This is a what I've learned piece. I expect there will be others, not always Internet related.
There is a difference between blogging and journaling. I've had people tell me they could not possibly blog because they already journal. My journals and my journaling have very little in common with how I see blogging.
First of all journals are private. I do Morning Pages, right out of The Artist's Way and they truly are a brain dump, so I can get my brain out of the round and round and round stuff and get it started. I've also called it screaming into the keyboard when I was typing my journals frequently in public places where a notebook would have been very obvious but typing was what I did all day anyway. I could yell on the page and no one around me had a clue that was what was going on. Even I don't read my journaling most of the time.
Blogs are public. Blogs are written to be read. I blog because I've got stuff to say that I'd like others to read. Like most bloggers I love feedback. I need to know that others have read what I wrote, but Google makes it very hard for a non-blogger to comment, so I understand when I get a LIKE to a link in Facebook, or a mention in an email that someone has stopped in to read. But mostly I need to get the stuff I want to say out into the world.
There is no way I'd be putting the stuff I journal online for others to read. The whole intent is quite different.
In the past I've done a lot of Forums and Conferences. They, like blogging, are intended for public consumption. When I'm writing a post on a forum or a conference it is intended to be read by other people. I'm communicating. I did local bulletin boards and echoed nets before the Internet. I did Usenet from local bulletin boards when dial up services didn't exist. I did Usenet when Web based Forums didn't exist. And when SPAM killed Usenet, I moved over to the Web based forums which were always intended to be moderated. I did Forums on archaeology, and astrology, on digital scrapbooking and genealogy, stitching and quilting, on books and authors I liked, and even I don't remember what else, and most recently on dementia.

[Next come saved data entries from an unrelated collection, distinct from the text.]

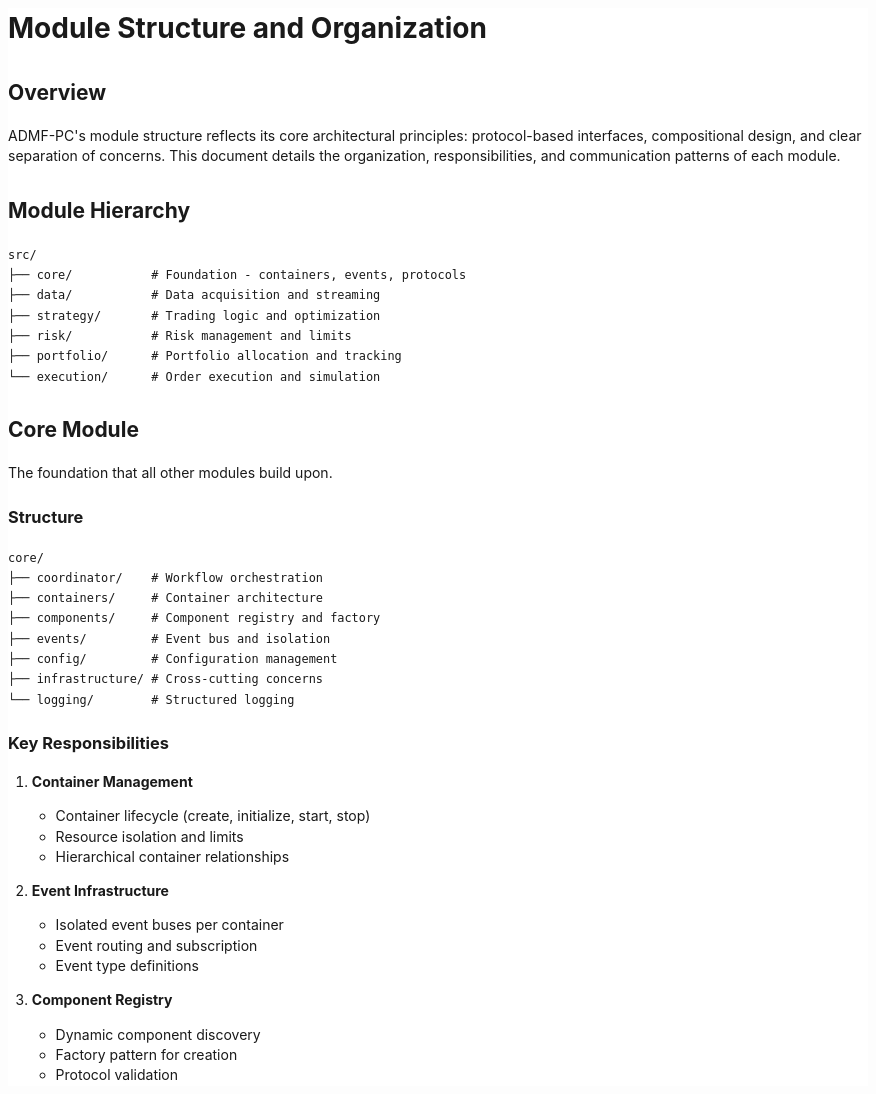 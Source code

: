 # Module Structure and Organization

## Overview

ADMF-PC's module structure reflects its core architectural principles: protocol-based interfaces, compositional design, and clear separation of concerns. This document details the organization, responsibilities, and communication patterns of each module.

## Module Hierarchy

```
src/
├── core/           # Foundation - containers, events, protocols
├── data/           # Data acquisition and streaming
├── strategy/       # Trading logic and optimization
├── risk/           # Risk management and limits
├── portfolio/      # Portfolio allocation and tracking
└── execution/      # Order execution and simulation
```

## Core Module

The foundation that all other modules build upon.

### Structure

```
core/
├── coordinator/    # Workflow orchestration
├── containers/     # Container architecture
├── components/     # Component registry and factory
├── events/         # Event bus and isolation
├── config/         # Configuration management
├── infrastructure/ # Cross-cutting concerns
└── logging/        # Structured logging
```

### Key Responsibilities

1. **Container Management**
   - Container lifecycle (create, initialize, start, stop)
   - Resource isolation and limits
   - Hierarchical container relationships

2. **Event Infrastructure**
   - Isolated event buses per container
   - Event routing and subscription
   - Event type definitions

3. **Component Registry**
   - Dynamic component discovery
   - Factory pattern for creation
   - Protocol validation
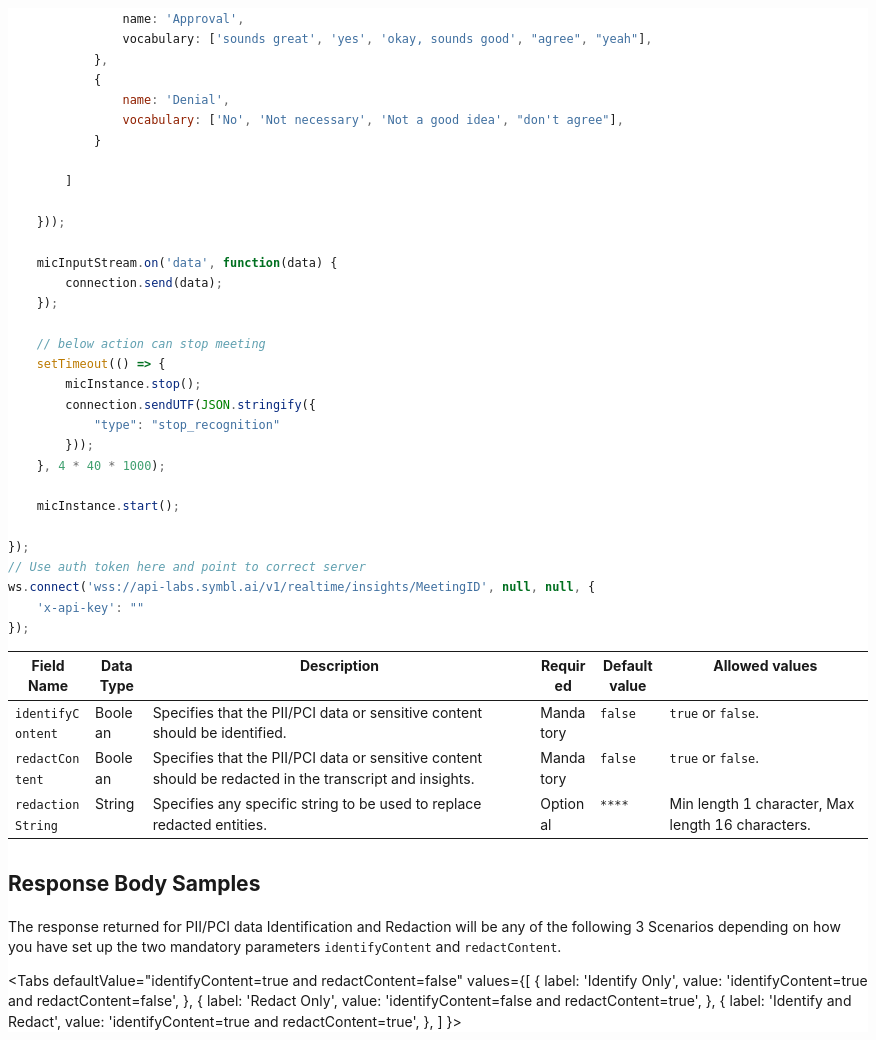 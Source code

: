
 ```js
                name: 'Approval',
                vocabulary: ['sounds great', 'yes', 'okay, sounds good', "agree", "yeah"],
            },
            {
                name: 'Denial',
                vocabulary: ['No', 'Not necessary', 'Not a good idea', "don't agree"],
            }

        ]

    }));

    micInputStream.on('data', function(data) {
        connection.send(data);
    });

    // below action can stop meeting
    setTimeout(() => {
        micInstance.stop();
        connection.sendUTF(JSON.stringify({
            "type": "stop_recognition"
        }));
    }, 4 * 40 * 1000);

    micInstance.start();

});
// Use auth token here and point to correct server
ws.connect('wss://api-labs.symbl.ai/v1/realtime/insights/MeetingID', null, null, {
    'x-api-key': ""
});

```
Field Name  | Data Type | Description | Required | Default value | Allowed values
---------- | ------- | ------ | ----- | ------ | -----
`identifyContent` | Boolean | Specifies that the PII/PCI data or sensitive content should be identified. | Mandatory |`false` | `true` or `false`. 
`redactContent` | Boolean | Specifies that the PII/PCI data or sensitive content should be redacted in the transcript and insights. | Mandatory | `false` | `true` or `false`. 
`redactionString` | String | Specifies any specific string to be used to replace redacted entities. | Optional |`****` | Min length 1 character, Max length 16 characters. 

## Response Body Samples

The response returned for PII/PCI data Identification and Redaction will be any of the following 3 Scenarios depending on how you have set up the two mandatory parameters `identifyContent` and `redactContent`.

<Tabs
  defaultValue="identifyContent=true and redactContent=false"
  values={[
    { label: 'Identify Only', value: 'identifyContent=true and redactContent=false', },
    { label: 'Redact Only', value: 'identifyContent=false and redactContent=true', },
    { label: 'Identify and Redact', value: 'identifyContent=true and redactContent=true', },
  ]
}>
<TabItem value="identifyContent=true and redactContent=false">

I like Forums. One of the best thing about the Internet is that people with tiny, isolated interests, who could not possibly find another person where they live who is interested in that subject too, can form and build communities online that could never exist in person. And it doesn't matter if I'm writing at 6 am my time and it is the middle of the night where you are because when you get up and get to your computer you can read it then, and answer then. But right now I'm not doing any. That could easily change tomorrow.
Right now, I'm blogging, which I always said I would never do. Interesting when you think about it.